Activity: From the first line to the last, repeat the data exactly but leave out the pictures.

Material supplied:
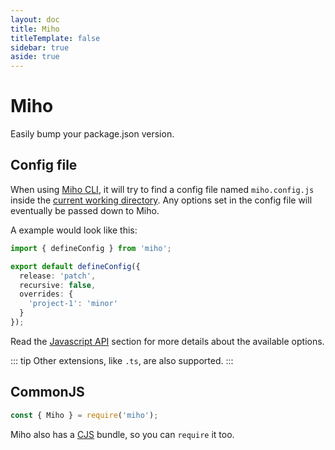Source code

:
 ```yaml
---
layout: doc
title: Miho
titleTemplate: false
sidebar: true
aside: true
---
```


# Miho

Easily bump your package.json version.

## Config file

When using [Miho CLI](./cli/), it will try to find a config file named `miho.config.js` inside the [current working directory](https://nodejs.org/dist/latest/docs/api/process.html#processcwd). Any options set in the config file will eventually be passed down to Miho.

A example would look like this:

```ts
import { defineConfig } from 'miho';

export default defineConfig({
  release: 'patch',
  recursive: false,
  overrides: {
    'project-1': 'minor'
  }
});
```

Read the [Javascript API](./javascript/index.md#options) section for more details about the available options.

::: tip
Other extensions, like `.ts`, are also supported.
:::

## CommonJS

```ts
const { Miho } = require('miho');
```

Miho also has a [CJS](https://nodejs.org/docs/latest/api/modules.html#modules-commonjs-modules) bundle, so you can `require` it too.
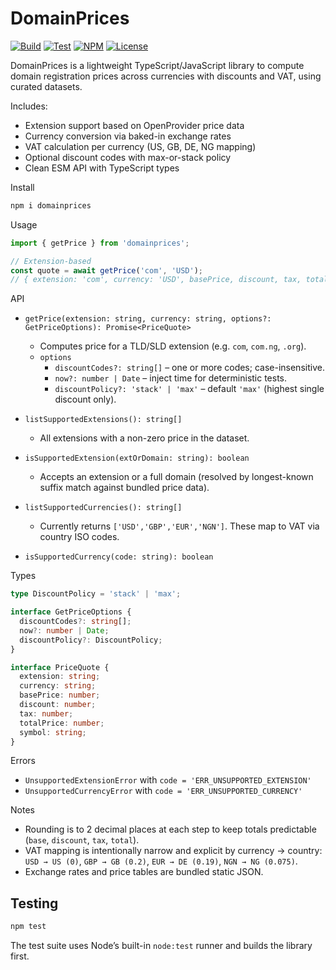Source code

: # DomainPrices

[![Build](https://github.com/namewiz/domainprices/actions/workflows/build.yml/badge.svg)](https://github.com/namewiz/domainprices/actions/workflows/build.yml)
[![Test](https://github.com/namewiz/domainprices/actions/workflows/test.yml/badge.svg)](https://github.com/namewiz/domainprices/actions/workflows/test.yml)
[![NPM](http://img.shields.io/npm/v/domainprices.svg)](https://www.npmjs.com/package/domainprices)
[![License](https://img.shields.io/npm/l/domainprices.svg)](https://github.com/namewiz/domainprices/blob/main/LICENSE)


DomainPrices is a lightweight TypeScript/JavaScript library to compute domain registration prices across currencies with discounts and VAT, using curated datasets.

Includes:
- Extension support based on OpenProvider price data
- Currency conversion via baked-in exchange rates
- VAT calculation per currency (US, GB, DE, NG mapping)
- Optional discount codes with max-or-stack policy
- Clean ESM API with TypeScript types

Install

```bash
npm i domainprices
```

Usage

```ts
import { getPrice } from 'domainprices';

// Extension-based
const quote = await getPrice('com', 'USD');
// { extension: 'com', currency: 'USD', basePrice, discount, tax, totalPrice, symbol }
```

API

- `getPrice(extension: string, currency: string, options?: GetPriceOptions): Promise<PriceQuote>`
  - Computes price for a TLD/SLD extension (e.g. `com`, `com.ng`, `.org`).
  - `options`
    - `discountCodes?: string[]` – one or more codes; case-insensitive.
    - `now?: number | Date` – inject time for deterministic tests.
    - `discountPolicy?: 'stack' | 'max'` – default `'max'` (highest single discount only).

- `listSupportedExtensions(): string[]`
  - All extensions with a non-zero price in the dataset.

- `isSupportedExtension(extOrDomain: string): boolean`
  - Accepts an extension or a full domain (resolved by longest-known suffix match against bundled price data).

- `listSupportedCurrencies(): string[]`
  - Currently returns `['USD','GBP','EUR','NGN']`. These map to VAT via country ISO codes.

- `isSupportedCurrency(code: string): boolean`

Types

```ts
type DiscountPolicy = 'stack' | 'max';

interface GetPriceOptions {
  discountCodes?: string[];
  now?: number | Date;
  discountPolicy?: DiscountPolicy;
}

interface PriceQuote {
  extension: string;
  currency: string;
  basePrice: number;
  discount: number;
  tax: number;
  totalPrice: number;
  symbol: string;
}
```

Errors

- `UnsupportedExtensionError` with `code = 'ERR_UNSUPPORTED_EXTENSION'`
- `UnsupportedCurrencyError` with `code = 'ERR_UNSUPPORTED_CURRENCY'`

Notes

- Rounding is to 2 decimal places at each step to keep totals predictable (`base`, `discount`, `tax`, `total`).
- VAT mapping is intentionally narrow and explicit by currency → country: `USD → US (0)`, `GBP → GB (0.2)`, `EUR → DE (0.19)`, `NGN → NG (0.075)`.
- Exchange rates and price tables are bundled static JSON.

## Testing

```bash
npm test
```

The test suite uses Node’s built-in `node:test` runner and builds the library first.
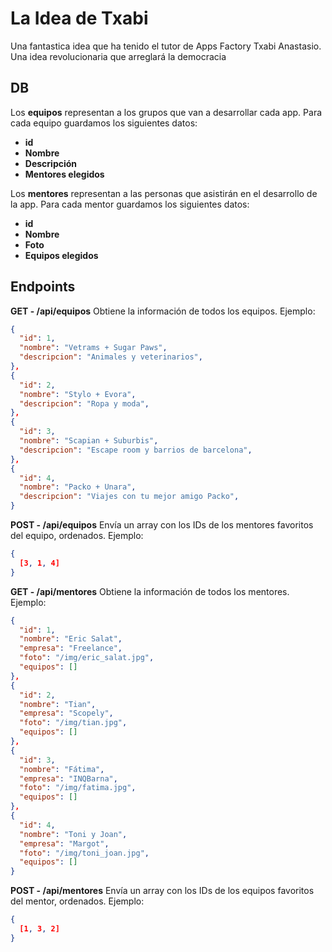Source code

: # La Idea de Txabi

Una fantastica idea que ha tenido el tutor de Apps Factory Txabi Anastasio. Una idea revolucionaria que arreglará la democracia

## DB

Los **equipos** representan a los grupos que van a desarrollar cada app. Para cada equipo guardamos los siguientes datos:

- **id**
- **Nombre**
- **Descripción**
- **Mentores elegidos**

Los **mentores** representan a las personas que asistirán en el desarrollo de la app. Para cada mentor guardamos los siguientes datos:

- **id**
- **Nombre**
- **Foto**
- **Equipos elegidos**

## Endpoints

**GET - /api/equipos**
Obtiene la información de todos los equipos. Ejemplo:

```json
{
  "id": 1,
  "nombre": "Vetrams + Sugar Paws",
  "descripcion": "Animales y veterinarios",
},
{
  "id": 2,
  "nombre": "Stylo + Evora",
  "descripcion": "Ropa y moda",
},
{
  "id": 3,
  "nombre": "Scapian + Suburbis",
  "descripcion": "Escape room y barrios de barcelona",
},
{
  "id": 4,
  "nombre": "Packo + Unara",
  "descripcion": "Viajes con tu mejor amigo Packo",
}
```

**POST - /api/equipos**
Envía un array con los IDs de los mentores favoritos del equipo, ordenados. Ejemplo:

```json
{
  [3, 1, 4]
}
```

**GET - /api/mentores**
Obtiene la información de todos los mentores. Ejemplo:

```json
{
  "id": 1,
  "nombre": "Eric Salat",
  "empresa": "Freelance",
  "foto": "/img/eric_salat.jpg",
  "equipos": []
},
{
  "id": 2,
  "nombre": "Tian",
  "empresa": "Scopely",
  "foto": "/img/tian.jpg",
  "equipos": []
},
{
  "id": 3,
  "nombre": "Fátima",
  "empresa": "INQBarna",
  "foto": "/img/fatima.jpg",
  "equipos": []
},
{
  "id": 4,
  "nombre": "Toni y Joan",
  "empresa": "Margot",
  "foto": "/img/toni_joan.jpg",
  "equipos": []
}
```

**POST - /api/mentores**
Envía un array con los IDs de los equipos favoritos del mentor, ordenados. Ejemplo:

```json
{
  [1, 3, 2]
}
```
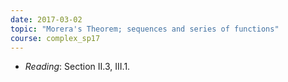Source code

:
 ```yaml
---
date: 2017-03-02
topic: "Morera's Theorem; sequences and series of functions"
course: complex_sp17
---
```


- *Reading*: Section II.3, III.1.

Your response:
Source code

:
 ```yaml
---
layout: doc
title: Miho
titleTemplate: false
sidebar: true
aside: true
---
```


# Miho

Easily bump your package.json version.

## Config file

When using [Miho CLI](./cli/), it will try to find a config file named `miho.config.js` inside the [current working directory](https://nodejs.org/dist/latest/docs/api/process.html#processcwd). Any options set in the config file will eventually be passed down to Miho.

A example would look like this:

```ts
import { defineConfig } from 'miho';

export default defineConfig({
  release: 'patch',
  recursive: false,
  overrides: {
    'project-1': 'minor'
  }
});
```

Read the [Javascript API](./javascript/index.md#options) section for more details about the available options.

::: tip
Other extensions, like `.ts`, are also supported.
:::

## CommonJS

```ts
const { Miho } = require('miho');
```

Miho also has a [CJS](https://nodejs.org/docs/latest/api/modules.html#modules-commonjs-modules) bundle, so you can `require` it too.
Source code

: # DomainPrices

[![Build](https://github.com/namewiz/domainprices/actions/workflows/build.yml/badge.svg)](https://github.com/namewiz/domainprices/actions/workflows/build.yml)
[![Test](https://github.com/namewiz/domainprices/actions/workflows/test.yml/badge.svg)](https://github.com/namewiz/domainprices/actions/workflows/test.yml)
[![NPM](http://img.shields.io/npm/v/domainprices.svg)](https://www.npmjs.com/package/domainprices)
[![License](https://img.shields.io/npm/l/domainprices.svg)](https://github.com/namewiz/domainprices/blob/main/LICENSE)


DomainPrices is a lightweight TypeScript/JavaScript library to compute domain registration prices across currencies with discounts and VAT, using curated datasets.

Includes:
- Extension support based on OpenProvider price data
- Currency conversion via baked-in exchange rates
- VAT calculation per currency (US, GB, DE, NG mapping)
- Optional discount codes with max-or-stack policy
- Clean ESM API with TypeScript types

Install

```bash
npm i domainprices
```

Usage

```ts
import { getPrice } from 'domainprices';

// Extension-based
const quote = await getPrice('com', 'USD');
// { extension: 'com', currency: 'USD', basePrice, discount, tax, totalPrice, symbol }
```

API

- `getPrice(extension: string, currency: string, options?: GetPriceOptions): Promise<PriceQuote>`
  - Computes price for a TLD/SLD extension (e.g. `com`, `com.ng`, `.org`).
  - `options`
    - `discountCodes?: string[]` – one or more codes; case-insensitive.
    - `now?: number | Date` – inject time for deterministic tests.
    - `discountPolicy?: 'stack' | 'max'` – default `'max'` (highest single discount only).

- `listSupportedExtensions(): string[]`
  - All extensions with a non-zero price in the dataset.

- `isSupportedExtension(extOrDomain: string): boolean`
  - Accepts an extension or a full domain (resolved by longest-known suffix match against bundled price data).

- `listSupportedCurrencies(): string[]`
  - Currently returns `['USD','GBP','EUR','NGN']`. These map to VAT via country ISO codes.

- `isSupportedCurrency(code: string): boolean`

Types

```ts
type DiscountPolicy = 'stack' | 'max';

interface GetPriceOptions {
  discountCodes?: string[];
  now?: number | Date;
  discountPolicy?: DiscountPolicy;
}

interface PriceQuote {
  extension: string;
  currency: string;
  basePrice: number;
  discount: number;
  tax: number;
  totalPrice: number;
  symbol: string;
}
```

Errors

- `UnsupportedExtensionError` with `code = 'ERR_UNSUPPORTED_EXTENSION'`
- `UnsupportedCurrencyError` with `code = 'ERR_UNSUPPORTED_CURRENCY'`

Notes

- Rounding is to 2 decimal places at each step to keep totals predictable (`base`, `discount`, `tax`, `total`).
- VAT mapping is intentionally narrow and explicit by currency → country: `USD → US (0)`, `GBP → GB (0.2)`, `EUR → DE (0.19)`, `NGN → NG (0.075)`.
- Exchange rates and price tables are bundled static JSON.

## Testing

```bash
npm test
```

The test suite uses Node’s built-in `node:test` runner and builds the library first.
Source code

: # La Idea de Txabi

Una fantastica idea que ha tenido el tutor de Apps Factory Txabi Anastasio. Una idea revolucionaria que arreglará la democracia

## DB

Los **equipos** representan a los grupos que van a desarrollar cada app. Para cada equipo guardamos los siguientes datos:

- **id**
- **Nombre**
- **Descripción**
- **Mentores elegidos**

Los **mentores** representan a las personas que asistirán en el desarrollo de la app. Para cada mentor guardamos los siguientes datos:

- **id**
- **Nombre**
- **Foto**
- **Equipos elegidos**

## Endpoints

**GET - /api/equipos**
Obtiene la información de todos los equipos. Ejemplo:

```json
{
  "id": 1,
  "nombre": "Vetrams + Sugar Paws",
  "descripcion": "Animales y veterinarios",
},
{
  "id": 2,
  "nombre": "Stylo + Evora",
  "descripcion": "Ropa y moda",
},
{
  "id": 3,
  "nombre": "Scapian + Suburbis",
  "descripcion": "Escape room y barrios de barcelona",
},
{
  "id": 4,
  "nombre": "Packo + Unara",
  "descripcion": "Viajes con tu mejor amigo Packo",
}
```

**POST - /api/equipos**
Envía un array con los IDs de los mentores favoritos del equipo, ordenados. Ejemplo:

```json
{
  [3, 1, 4]
}
```

**GET - /api/mentores**
Obtiene la información de todos los mentores. Ejemplo:

```json
{
  "id": 1,
  "nombre": "Eric Salat",
  "empresa": "Freelance",
  "foto": "/img/eric_salat.jpg",
  "equipos": []
},
{
  "id": 2,
  "nombre": "Tian",
  "empresa": "Scopely",
  "foto": "/img/tian.jpg",
  "equipos": []
},
{
  "id": 3,
  "nombre": "Fátima",
  "empresa": "INQBarna",
  "foto": "/img/fatima.jpg",
  "equipos": []
},
{
  "id": 4,
  "nombre": "Toni y Joan",
  "empresa": "Margot",
  "foto": "/img/toni_joan.jpg",
  "equipos": []
}
```

**POST - /api/mentores**
Envía un array con los IDs de los equipos favoritos del mentor, ordenados. Ejemplo:

```json
{
  [1, 3, 2]
}
```
Source code

:
 ```yaml
---
date: 2017-03-02
topic: "Morera's Theorem; sequences and series of functions"
course: complex_sp17
---
```


- *Reading*: Section II.3, III.1.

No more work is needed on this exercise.